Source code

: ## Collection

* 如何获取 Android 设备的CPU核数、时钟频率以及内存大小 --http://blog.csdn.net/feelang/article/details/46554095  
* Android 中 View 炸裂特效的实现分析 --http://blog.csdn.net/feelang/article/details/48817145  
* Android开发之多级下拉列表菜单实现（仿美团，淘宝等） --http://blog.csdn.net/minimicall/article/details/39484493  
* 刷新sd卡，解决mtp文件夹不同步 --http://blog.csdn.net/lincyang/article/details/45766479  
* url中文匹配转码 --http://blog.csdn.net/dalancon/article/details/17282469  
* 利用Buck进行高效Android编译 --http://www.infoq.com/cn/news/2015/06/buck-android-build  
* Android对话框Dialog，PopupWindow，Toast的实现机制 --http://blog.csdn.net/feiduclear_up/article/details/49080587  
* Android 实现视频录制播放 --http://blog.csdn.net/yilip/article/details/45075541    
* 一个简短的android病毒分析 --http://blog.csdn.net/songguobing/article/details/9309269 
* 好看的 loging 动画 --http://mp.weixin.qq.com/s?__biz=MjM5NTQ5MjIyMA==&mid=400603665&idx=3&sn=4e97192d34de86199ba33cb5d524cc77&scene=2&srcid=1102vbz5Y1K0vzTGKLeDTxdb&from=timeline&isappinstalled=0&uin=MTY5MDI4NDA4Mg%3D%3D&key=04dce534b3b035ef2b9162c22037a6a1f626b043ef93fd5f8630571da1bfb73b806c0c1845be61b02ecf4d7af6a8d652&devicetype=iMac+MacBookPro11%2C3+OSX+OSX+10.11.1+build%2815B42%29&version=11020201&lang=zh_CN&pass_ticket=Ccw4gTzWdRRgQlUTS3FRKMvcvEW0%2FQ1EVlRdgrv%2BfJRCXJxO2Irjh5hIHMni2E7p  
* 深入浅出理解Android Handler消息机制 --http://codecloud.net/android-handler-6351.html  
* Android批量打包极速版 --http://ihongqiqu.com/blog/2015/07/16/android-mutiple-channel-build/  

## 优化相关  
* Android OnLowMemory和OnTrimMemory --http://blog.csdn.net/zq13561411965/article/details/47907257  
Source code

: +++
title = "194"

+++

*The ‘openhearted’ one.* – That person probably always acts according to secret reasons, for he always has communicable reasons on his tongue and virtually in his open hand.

-----

Problem to solve
Each line above with the string "feelang" should be reported in full.

Answer area
* 如何获取 Android 设备的CPU核数、时钟频率以及内存大小 --http://blog.csdn.net/feelang/article/details/46554095  
* Android 中 View 炸裂特效的实现分析 --http://blog.csdn.net/feelang/article/details/48817145  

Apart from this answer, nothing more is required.